Objectives: To assess tracheal intubation conditions after induction of anaesthesia with remifentanil and propofol, using itemized scoring criteria.
Study design: Clinical, prospective, open, non comparative trial.
Patients: One hundred consecutive patients undergoing surgery not requiring muscle relaxation, during the study period extended over 12 months.

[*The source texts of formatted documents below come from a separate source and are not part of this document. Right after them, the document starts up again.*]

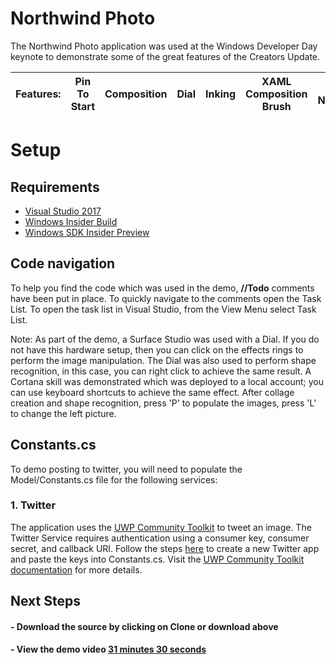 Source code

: <!---
  category: ControlsLayoutAndText CustomUserInteractions GraphicsAndAnimation Inking Touch TilesToastAndNotifications
  language: cs
  keywords: surface studio desktop composition inking uwp community toolkit cortana dial XAML
-->

# Northwind Photo

The Northwind Photo application was used at the Windows Developer Day keynote to demonstrate some of the great features of the Creators Update.

**Features:** | Pin To Start | Composition | Dial | Inking | XAML Composition Brush | Toast and Notifications
---|---|---|---|---|---|---

# Setup

## Requirements
* [Visual Studio 2017](https://www.visualstudio.com/vs/visual-studio-2017-rc/)
* [Windows Insider Build](https://www.microsoft.com/en-us/software-download/windowsinsiderpreviewiso)
* [Windows SDK Insider Preview](https://www.microsoft.com/en-us/software-download/windowsinsiderpreviewSDK )

## Code navigation
To help you find the code which was used in the demo, **//Todo** comments have been put in place. To quickly navigate to the comments open the Task List. To open the task list in Visual Studio, from the View Menu select Task List. 

Note: As part of the demo, a Surface Studio was used with a Dial. If you do not have this hardware setup, then you can click on the effects rings to perform the image manipulation. The Dial was also used to perform shape recognition, in this case, you can right click to achieve the same result. A Cortana skill was demonstrated which was deployed to a local account; you can use keyboard shortcuts to achieve the same effect. After collage creation and shape recognition, press 'P' to populate the images, press 'L' to change the left picture.

## Constants.cs
To demo posting to twitter, you will need to populate the Model/Constants.cs file for the following services:

### 1. Twitter

The application uses the [UWP Community Toolkit](https://github.com/Microsoft/UWPCommunityToolkit) to tweet an image. The Twitter Service requires authentication using a consumer key, consumer secret, and callback URI. Follow the steps [here](https://apps.twitter.com/app/new) to create a new Twitter app and paste the keys into Constants.cs. Visit the [UWP Community Toolkit documentation](https://developer.microsoft.com/en-us/windows/uwp-community-toolkit/services/twitter.htm) for more details.


## Next Steps ##

#### - Download the source by clicking on **Clone or download** above

#### - View the demo video [31 minutes 30 seconds](https://developer.microsoft.com/en-us/windows/projects/campaigns/windows-developer-day) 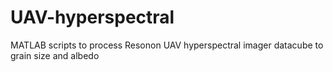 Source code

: # UAV-hyperspectral
MATLAB scripts to process Resonon UAV hyperspectral imager datacube to grain size and albedo 
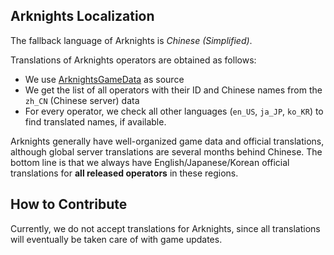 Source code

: Arknights Localization
---

The fallback language of Arknights is _Chinese (Simplified)_.

Translations of Arknights operators are obtained as follows:

- We use [ArknightsGameData](https://github.com/Kengxxiao/ArknightsGameData) as source
- We get the list of all operators with their ID and Chinese names from the `zh_CN` (Chinese server) data
- For every operator, we check all other languages (`en_US`, `ja_JP`, `ko_KR`) to find translated names, if available.

Arknights generally have well-organized game data and official translations, although global server translations are several months behind Chinese. The bottom line is that we always have English/Japanese/Korean official translations for **all released operators** in these regions.

## How to Contribute

Currently, we do not accept translations for Arknights, since all translations will eventually be taken care of with game updates.
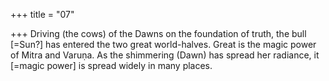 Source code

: +++
title = "07"

+++
Driving (the cows) of the Dawns on the foundation of truth, the bull  [=Sun?] has entered the two great world-halves.
Great is the magic power of Mitra and Varuṇa. As the shimmering
(Dawn) has spread her radiance, it [=magic power] is spread widely in  many places. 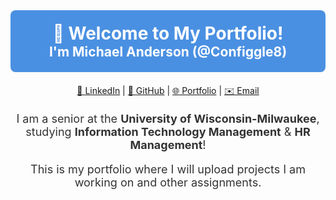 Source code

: <div id="header" align="center" style="position: relative; background-color: #4A90E2; padding: 20px; border-radius: 8px; color: white;">
  <h1 style="margin: 0;">👋 Welcome to My Portfolio!</h1>
  <h2 style="margin: 0;">I'm Michael Anderson (@Configgle8)</h2>
</div>

<div id="badges" align="center" style="margin: 20px 0;">
  <a href="https://www.linkedin.com/in/michael-anderson-389a0523a/" target="_blank">🔗 LinkedIn</a> |
  <a href="https://github.com/Configgle8" target="_blank">🐙 GitHub</a> |
  <a href="michaeljanderson.vercel.app" target="_blank">🌐 Portfolio</a> |
  <a href="mailto:michaeljermaine04@outlook.com" target="_blank">✉️ Email</a>
</div>

<div align="center" style="font-size: 18px; color: #333; max-width: 600px; margin: 0 auto;">
  <p>
    I am a senior at the <strong>University of Wisconsin-Milwaukee</strong>, studying 
    <strong>Information Technology Management</strong> & <strong>HR Management</strong>! 
  </p>
  <p>
    This is my portfolio where I will upload projects I am working on and other assignments.
  </p>
</div>


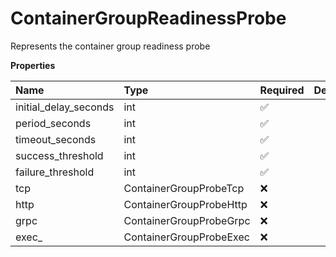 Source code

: # ContainerGroupReadinessProbe

Represents the container group readiness probe

**Properties**

| Name                  | Type                    | Required | Description |
| :-------------------- | :---------------------- | :------- | :---------- |
| initial_delay_seconds | int                     | ✅       |             |
| period_seconds        | int                     | ✅       |             |
| timeout_seconds       | int                     | ✅       |             |
| success_threshold     | int                     | ✅       |             |
| failure_threshold     | int                     | ✅       |             |
| tcp                   | ContainerGroupProbeTcp  | ❌       |             |
| http                  | ContainerGroupProbeHttp | ❌       |             |
| grpc                  | ContainerGroupProbeGrpc | ❌       |             |
| exec\_                | ContainerGroupProbeExec | ❌       |             |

Methods: After premedication with lorazepam (2 mg) the day before and hydroxyzine (100 mg) one hour before surgery, anaesthesia was induced with remifentanil administered continuously with a syringe pump at a rate of 1.20 +/- 0.06 micrograms.kg-1.min-1 and propofol (3 mg.kg-1 IV bolus). The trachea was intubated two minutes later and mouth opening, glottis exposure, glottis opening, movements, additional anaesthetic agents and chest rigidity were recorded.
Results: Intubation conditions were excellent in 87% of patients, and the tube was inserted rapidly, within two minutes. However in 38% of patients the cuff inflation caused cough. In 13%, glottis opening was delayed and intubation required three minutes. A major decrease of arterial pressure and heart rate was recorded in 9 and 6% of patients respectively.
Conclusion: Induction of anaesthesia using remifentanil and propofol allows satisfactory tracheal intubation without a muscle relaxant. However this technique is contraindicated: a) in patients with a full stomach, as intubation is not always successful at the first attempt; b) in patients scheduled to undergo neurosurgery or ophthalmic surgery, as tracheal intubation may elicit cough, increasing intra-cranial and intra-ocular pressure; c) in patients in poor circulatory status, as it decreases significantly arterial pressure and heart rate.